Electronic document archives with gscan2pdf

Clear the Clutter


Many scanner tools confuse users with functional overkill. The clear-cut gscan2pdf scanning aid gives users a simple approach to converting existing paper documents into space-saving PDF files.

By Vincze-Aron Szabo

www.sxc.hu

Over the years, your files start to bulge with an overload of paper. Old invoices, letters, and copies take up valuable space that would be better put to another use. If all this printed material is bugging you, but you're unsure whether you might need the information again some time, gscan2pdf will help you clean up.

The clear-cut gscan2pdf interface gives users an uncomplicated approach to creating PDF files from existing paper documents. All you need is a scanner that works on Linux. In this article, I will explain how the tool works and what other functions the program offers.

Gscan2pdf [1] is optimized for storing data in PDF format. Current Linux systems let users create PDF files via the print function, but the settings are complex - even though you might not need most of them - and introduce an additional step. Gscan2pdf simply gives you the tools you need and completes the whole job at once.

Installation

To install gscan2pdf on Ubuntu and other Debian-based distributions, launch any editor with superuser permissions and open the /etc/apt/sources.list file. For both of these steps, you can type sudo gedit /etc/sources.list at the command line. The file is a list of software repositories that the system references when installing packages.

Next, go to the end of the file and add this line:

deb http://gscan2pdf.sourceforge.net/download/debian binary/

Then save the file and close the editor.

Next, you will need to reparse the package sources, which is easy to do. Type sudo apt-get update at the command line, then launch into the install by entering sudo apt-get install gscan2pdf. Setup will ask you whether you want to install the packages without checking. If you trust the source, select Y. If you prefer not to see this message again, follow the steps in the "Trusted Sources" box.

For RPM-based distributions like SUSE or Fedora, RPM packages are available online [2]. Download the package and install by entering rpm -i gscan2pdf-< Version>.rpm. If the system does not resolve the dependencies correctly, a complete list of required packages is on the homepage. If all of this works out, you can now take gscan2pdf for a trial run.

Trusted Sources

Various systems check the integrity of packages with GPG (GNU Privacy Guard). If your package manager fails to find a key for the software on your system, it will issue a message warning you that this is an untrusted source. If you trust the source, enter the key at the command line. In the case of gscan2pdf, you need to run the following commands:

$ gpg --keyserver www.keyserver.net --recv-keys 4DD7CC93
$ gpg --export --armor 4DD7CC93 | sudo apt-key add -

The first command requests the key from the specified server and downloads the key. The combination of letters and figures at the end of the line is the unique key ID. The second line lets you add the key you downloaded to keys you already have. For each new repository that offers a key, you need to repeat these steps with the matching key ID.

From Source

To install gscan2pdf from the source code, first load the source code [1] and type tar xvfz gscan2pdf-<Version>.tar.gz to unpack, change to the directory created in the last step, then enter perl Makefile.PL to create a makefile. To install, become root and enter the make install command.

First Time Out

After completing the install, type gscan2pdf in a dialog to launch the program or pop up the quick-start window by pressing Alt+F2. A note tells you that you are missing a package (Figure 1), but this will not affect basic functionality. Press OK and the software will welcome you with a clear-cut interface.
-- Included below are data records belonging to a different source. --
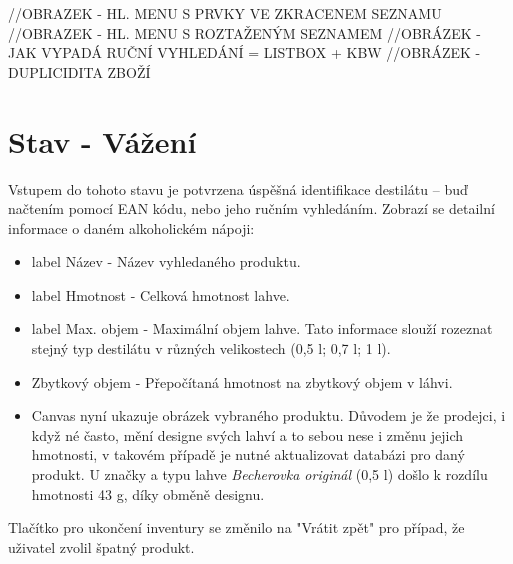 

//OBRAZEK - HL. MENU S PRVKY VE ZKRACENEM SEZNAMU
//OBRAZEK - HL. MENU S ROZTAŽENÝM SEZNAMEM
//OBRÁZEK - JAK VYPADÁ RUČNÍ VYHLEDÁNÍ = LISTBOX + KBW
//OBRÁZEK - DUPLICIDITA ZBOŽÍ

\section{Stav - Vážení}
Vstupem do tohoto stavu je potvrzena úspěšná identifikace destilátu – buď načtením pomocí EAN kódu, nebo jeho ručním vyhledáním. Zobrazí se detailní informace o daném alkoholickém nápoji:
\begin{itemize}
    \item label Název - Název vyhledaného produktu.
    \item label Hmotnost - Celková hmotnost lahve.
    \item label Max. objem - Maximální objem lahve. Tato informace slouží rozeznat stejný typ destilátu v různých velikostech (0,5 l; 0,7 l; 1 l).
    \item Zbytkový objem - Přepočítaná hmotnost na zbytkový objem v láhvi.
    \item Canvas nyní ukazuje obrázek vybraného produktu. Důvodem je že prodejci, i když né často, mění designe svých lahví a to sebou nese i změnu jejich hmotnosti, v takovém případě je nutné aktualizovat databázi pro daný produkt. U značky a typu lahve \textit{Becherovka originál} (0,5 l) došlo k rozdílu hmotnosti 43 g, díky obměně designu. 
\end{itemize}
\bigskip
Tlačítko pro ukončení inventury se změnilo na "Vrátit zpět" pro případ, že uživatel zvolil špatný produkt.

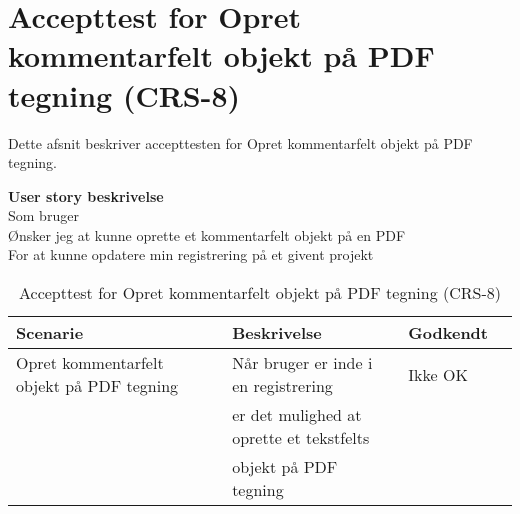 \section{Accepttest for Opret kommentarfelt objekt på PDF tegning (CRS-8)}
Dette afsnit beskriver accepttesten for Opret kommentarfelt objekt på PDF tegning.

\textbf{User story beskrivelse} \\
Som bruger \\
Ønsker jeg at kunne oprette et kommentarfelt objekt på en PDF \\
For at kunne opdatere min registrering på et givent projekt

\begin{table}[H]
	\centering
	\begin{tabular}{|ll|l|ll|} \hline
		\textbf{Scenarie} &  & \textbf{Beskrivelse}&  \textbf{Godkendt}&  \\ \hline
		Opret kommentarfelt objekt på PDF tegning&  &  Når bruger er inde i en registrering &  Ikke OK&  \\
		& & er det mulighed at oprette et tekstfelts & & \\ 
		& & objekt på PDF tegning& & \\ \hline
	\end{tabular}
	\caption{Accepttest for Opret kommentarfelt objekt på PDF tegning (CRS-8)}
	\label{AcceptKommentarfelt}
\end{table}

\clearpage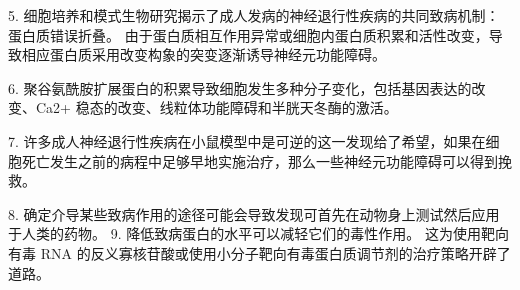 5. 细胞培养和模式生物研究揭示了成人发病的神经退行性疾病的共同致病机制：蛋白质错误折叠。 由于蛋白质相互作用异常或细胞内蛋白质积累和活性改变，导致相应蛋白质采用改变构象的突变逐渐诱导神经元功能障碍。 

6. 聚谷氨酰胺扩展蛋白的积累导致细胞发生多种分子变化，包括基因表达的改变、Ca2+ 稳态的改变、线粒体功能障碍和半胱天冬酶的激活。 

7. 许多成人神经退行性疾病在小鼠模型中是可逆的这一发现给了希望，如果在细胞死亡发生之前的病程中足够早地实施治疗，那么一些神经元功能障碍可以得到挽救。 

8. 确定介导某些致病作用的途径可能会导致发现可首先在动物身上测试然后应用于人类的药物。 9. 降低致病蛋白的水平可以减轻它们的毒性作用。 这为使用靶向有毒 RNA 的反义寡核苷酸或使用小分子靶向有毒蛋白质调节剂的治疗策略开辟了道路。

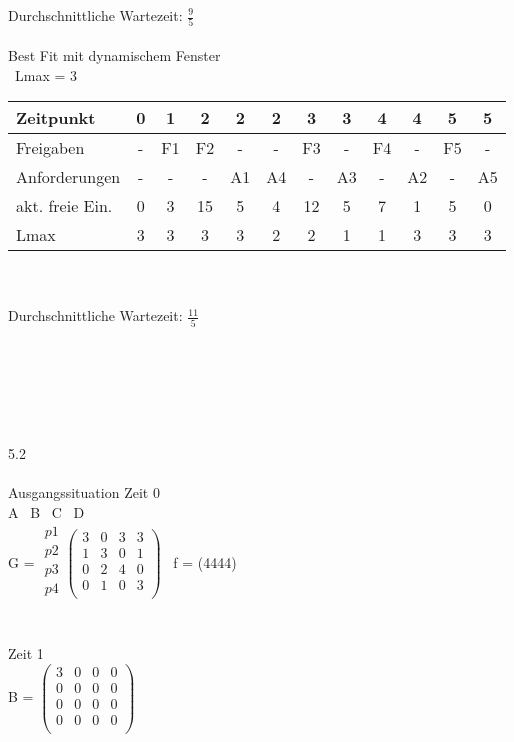 \documentclass[10pt,a4paper]{scrartcl}
\begin{document}
	Durchschnittliche Wartezeit: $\frac{9}{5}$\\\\
	Best Fit mit dynamischem Fenster\\
	\ Lmax = 3\\
	\begin{tabularx}{\textwidth}{p{}|c|c|c|c|c|c|c|c|c|c|c}
		\hline
		Zeitpunkt		& 0	& 1	& 2 & 2 & 2 & 3 & 3 & 4 & 4 & 5 & 5\\
		\hline
		Freigaben		& -	& F1 & F2 & - & - & F3 & - & F4 & - & F5 & -\\
		\hline
		Anforderungen	& -	& -	& - & A1 & A4 & - & A3 & - & A2 & - & A5\\
		\hline
		akt. freie Ein.	& 0	& 3	& 15 & 5 & 4 & 12 & 5 & 7 & 1 & 5 & 0\\
		\hline
		Lmax			& 3	& 3	& 3 & 3 & 2 & 2 & 1 & 1 & 3 & 3 & 3\\
	\end{tabularx}\\\\
	Durchschnittliche Wartezeit: $\frac{11}{5}$\\\\\\\\\\\\\
	\\5.2\\\\
	Ausgangssituation Zeit 0\\
	\noindent\hspace*{19mm} A \ B \ C \ D\\
	G =
	$\begin{array}{r}
	p1 \\
	p2 \\
	p3 \\
	p4 \\
	\end{array}
	\left( \begin{array}{rrrr}
	3 & 0 & 3 & 3 \\
	1 & 3 & 0 & 1 \\
	0 & 2 & 4 & 0 \\
	0 & 1 & 0 & 3 \\
	\end{array}\right) $ 
	\ f = (4444)\\
	\\\\Zeit 1\\
	B =
	$\left( \begin{array}{rrrr}
	3 & 0 & 0 & 0 \\
	0 & 0 & 0 & 0 \\
	0 & 0 & 0 & 0 \\
	0 & 0 & 0 & 0 \\
	\end{array}\right) $
\end{document}
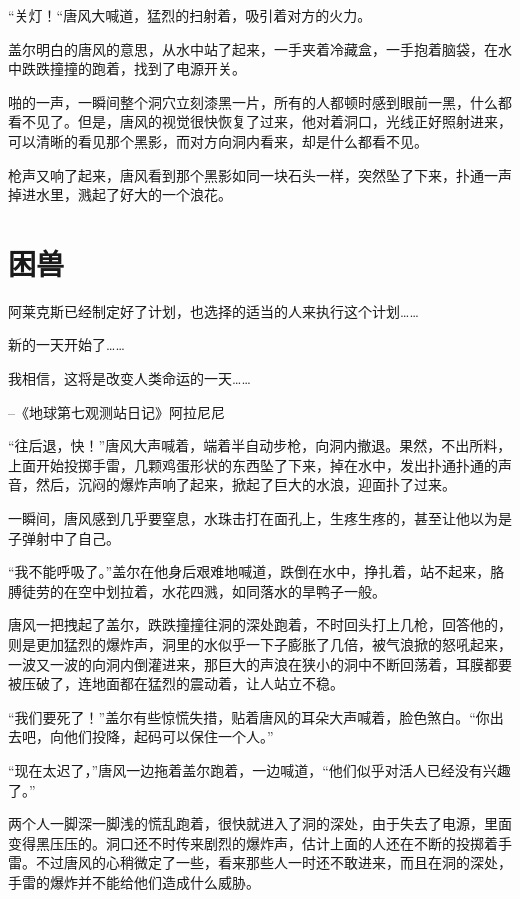 “关灯！“唐风大喊道，猛烈的扫射着，吸引着对方的火力。

盖尔明白的唐风的意思，从水中站了起来，一手夹着冷藏盒，一手抱着脑袋，在水中跌跌撞撞的跑着，找到了电源开关。

啪的一声，一瞬间整个洞穴立刻漆黑一片，所有的人都顿时感到眼前一黑，什么都看不见了。但是，唐风的视觉很快恢复了过来，他对着洞口，光线正好照射进来，可以清晰的看见那个黑影，而对方向洞内看来，却是什么都看不见。

枪声又响了起来，唐风看到那个黑影如同一块石头一样，突然坠了下来，扑通一声掉进水里，溅起了好大的一个浪花。

\chapter{困兽}

\begin{myquote}
 阿莱克斯已经制定好了计划，也选择的适当的人来执行这个计划……

新的一天开始了……

我相信，这将是改变人类命运的一天……   
\end{myquote}

\begin{myflushright}
--《地球第七观测站日记》阿拉尼尼
\end{myflushright}

“往后退，快！”唐风大声喊着，端着半自动步枪，向洞内撤退。果然，不出所料，上面开始投掷手雷，几颗鸡蛋形状的东西坠了下来，掉在水中，发出扑通扑通的声音，然后，沉闷的爆炸声响了起来，掀起了巨大的水浪，迎面扑了过来。

一瞬间，唐风感到几乎要窒息，水珠击打在面孔上，生疼生疼的，甚至让他以为是子弹射中了自己。

“我不能呼吸了。”盖尔在他身后艰难地喊道，跌倒在水中，挣扎着，站不起来，胳膊徒劳的在空中划拉着，水花四溅，如同落水的旱鸭子一般。

唐风一把拽起了盖尔，跌跌撞撞往洞的深处跑着，不时回头打上几枪，回答他的，则是更加猛烈的爆炸声，洞里的水似乎一下子膨胀了几倍，被气浪掀的怒吼起来，一波又一波的向洞内倒灌进来，那巨大的声浪在狭小的洞中不断回荡着，耳膜都要被压破了，连地面都在猛烈的震动着，让人站立不稳。

“我们要死了！”盖尔有些惊慌失措，贴着唐风的耳朵大声喊着，脸色煞白。“你出去吧，向他们投降，起码可以保住一个人。”

“现在太迟了，”唐风一边拖着盖尔跑着，一边喊道，“他们似乎对活人已经没有兴趣了。”

两个人一脚深一脚浅的慌乱跑着，很快就进入了洞的深处，由于失去了电源，里面变得黑压压的。洞口还不时传来剧烈的爆炸声，估计上面的人还在不断的投掷着手雷。不过唐风的心稍微定了一些，看来那些人一时还不敢进来，而且在洞的深处，手雷的爆炸并不能给他们造成什么威胁。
Figure 1: You can add programs to extend gscan2pdf functionality, but basic functions work without them.

Gscan2pdf is now ready to scan. Switch on your scanner and insert a document. Go to File | Scan and open the Scan document dialog. The program starts by detecting available scanners and then shows you options (Figure 3).

Figure 3: In gscan2pdf, you can set up all the parameters you need in a single dialog.

Define the number of pages to scan in # Pages. This setting is only used with duplex scanners that can scan multiple documents at a single pass. Leave the setting of 1 for a normal flatbed scanner; otherwise, the software will scan the inserted page multiple times. If you have a normal scanner, leave the Source document setting as Single sided.

Options lets you define various settings for your scanner. Scanning Mode lets you select whether you want the scanner to create a color or grayscale scan. A resolution of 75 dpi is fine for displaying documents on screen, but if you will be printing the document later, you will need a higher resolution; 300 dpi puts you on the safe side, but the file size will be larger.

Start Scanning

Now click Scan, and the software will read the document and open it in the workspace within the program window. The sidebar on the left shows all the pages in the order of scanning. If you mix up the order when scanning, you can simply drag and drop the offending page to the right position. If you scan a document upside down, you can select it the document the sidebar and use the three arrow icons to rotate it into the correct position.

Creating PDF Files

After scanning all the pages in your document, there is nothing to stop you creating a PDF. Figure 2 shows the interface with the scanned documents. If you do not want to store all the pages in the file, you can select the pages you need by clicking. For multiple selections, hold down the Ctrl key, then select File | Save as PDF, or just click the PDF icon in the toolbar to open the dialog.

Figure 2: After scanning your documents, select the pages you want to store in a single file.

Enter metadata here if needed; the data are stored with the PDF file. If you made a page selection already, click Selected pages under Scope to tell the software to store just these pages.

Select All pages if you want to add all the pages to the PDF. Compression lets you decide the format in which gscan2pdf will store the documents.

After clicking Save, you are prompted to type a file name and a path to save the PDF file.

Optimizing Scans

Gscan2pdf is a lean program, but it can do slightly more than just scan pages and save files; it relies on a number of tools to provide convenient auxiliary functions. The "Installing Extensions" box gives you details of installing the additional tools.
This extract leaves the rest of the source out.